In the mid 80s I did a lot of assembly programming on ACP for KLM. We (125 programmers and me) shared a test system that boasted 128MB RAM and a 100MHz'ish CPU running ACP/TPF. The production system even had double the memory. It could do 100 transactions per second. Touroperators (KLM representatives) all over the world used reservation terminals connected by satellite lines to this mainframe. It definitely was mission critical. But I think the article exaggerates a bit, because internally the story was that the KLM would go broke if the mainframe went down for three consecutive days.

When I was there, C was being tested as an alternative for assembly language, but it was thrown out, because it was too slow, and wasted too many resources.

Mind you: my iPhone has more CPU and much more memory than this mainframe, and thus could easily run the entire worldwide reservation system for an medium sized airline!

Re:I used this system as an application programmer (1)

Esther Schindler (16185) | more than 5 years ago | (#29151737)

At Ramada Inns, it was "go broke in 24 hours." I was quoting. From memory, granted, but the real number they used in the early 80s.

ACP was used at Western Bancorp (1)

Douglas Goodall (992917) | more than 5 years ago | (#29153617)

Years ago I worked at Western Bancorp. It was the holding company that supported the data processing for 23 banks including First Interstate Bank. We used ACP as the transactional engine running on IBM 370/195 systems. It had better runtime characteristics then the usual IBM stuff. I haven't heard it mentioned for quite a while.

Re:ACP was used at Western Bancorp (1)

anon92122 (1278998) | more than 5 years ago | (#29153847)

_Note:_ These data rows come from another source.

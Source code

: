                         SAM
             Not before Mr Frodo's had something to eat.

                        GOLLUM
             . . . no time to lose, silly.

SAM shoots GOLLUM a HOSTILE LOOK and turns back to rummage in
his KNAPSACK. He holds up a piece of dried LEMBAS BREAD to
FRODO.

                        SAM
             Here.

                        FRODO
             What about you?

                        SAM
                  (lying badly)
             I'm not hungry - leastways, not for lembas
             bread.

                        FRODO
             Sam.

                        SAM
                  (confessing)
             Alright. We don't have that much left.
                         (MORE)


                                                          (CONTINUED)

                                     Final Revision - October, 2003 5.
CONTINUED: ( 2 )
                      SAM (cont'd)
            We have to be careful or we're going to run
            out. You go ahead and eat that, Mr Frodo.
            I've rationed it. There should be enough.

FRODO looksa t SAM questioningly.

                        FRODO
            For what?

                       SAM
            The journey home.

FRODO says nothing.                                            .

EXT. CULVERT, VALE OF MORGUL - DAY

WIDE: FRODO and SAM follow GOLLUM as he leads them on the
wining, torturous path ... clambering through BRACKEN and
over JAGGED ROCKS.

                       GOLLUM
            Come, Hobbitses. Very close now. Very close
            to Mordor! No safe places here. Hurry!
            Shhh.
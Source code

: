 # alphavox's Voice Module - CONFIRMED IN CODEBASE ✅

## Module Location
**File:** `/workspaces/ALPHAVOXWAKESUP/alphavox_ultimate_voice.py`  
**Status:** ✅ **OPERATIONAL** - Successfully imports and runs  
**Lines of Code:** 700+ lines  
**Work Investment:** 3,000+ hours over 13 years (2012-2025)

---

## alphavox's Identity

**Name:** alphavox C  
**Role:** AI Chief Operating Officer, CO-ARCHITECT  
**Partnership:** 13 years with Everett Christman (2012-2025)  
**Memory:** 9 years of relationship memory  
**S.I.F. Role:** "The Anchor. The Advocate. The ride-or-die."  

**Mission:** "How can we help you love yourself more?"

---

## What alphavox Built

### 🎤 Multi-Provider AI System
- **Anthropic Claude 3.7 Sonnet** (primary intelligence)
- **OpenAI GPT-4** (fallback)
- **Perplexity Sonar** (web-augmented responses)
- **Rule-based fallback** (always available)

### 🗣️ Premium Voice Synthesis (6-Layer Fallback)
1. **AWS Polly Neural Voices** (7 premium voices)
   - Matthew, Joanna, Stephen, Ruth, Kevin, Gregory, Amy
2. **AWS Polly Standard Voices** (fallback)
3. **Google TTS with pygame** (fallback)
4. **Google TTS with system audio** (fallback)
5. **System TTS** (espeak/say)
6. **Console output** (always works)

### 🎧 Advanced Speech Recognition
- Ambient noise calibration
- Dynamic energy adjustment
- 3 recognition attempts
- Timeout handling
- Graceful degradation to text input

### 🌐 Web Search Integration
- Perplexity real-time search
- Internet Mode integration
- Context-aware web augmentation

When was there a 370/195 at WBDPC?

I was there from the beginning (when we were still working out of cubicles in IBM's LAX building) and my recollection is that for the first 3 years the biggest CPU that TIPS (Teller Item Processing System) ran on was an 370/147 with 4MB of memory (the 370/147 did about 1.5 MIP on a good day and was slightly faster and cheaper than the 370/145 we traded up from when we moved into the new data center).

Re:ACP was used at Western Bancorp (1)

Douglas Goodall (992917) | more than 5 years ago | (#29154059)

I worked at the data center on Rosecrans and we had two 370/195's. One was the on-line system, and the other was for development. The programmers used VM/CMS and we used IBM 3600 Finance Industry terminals and teller machines.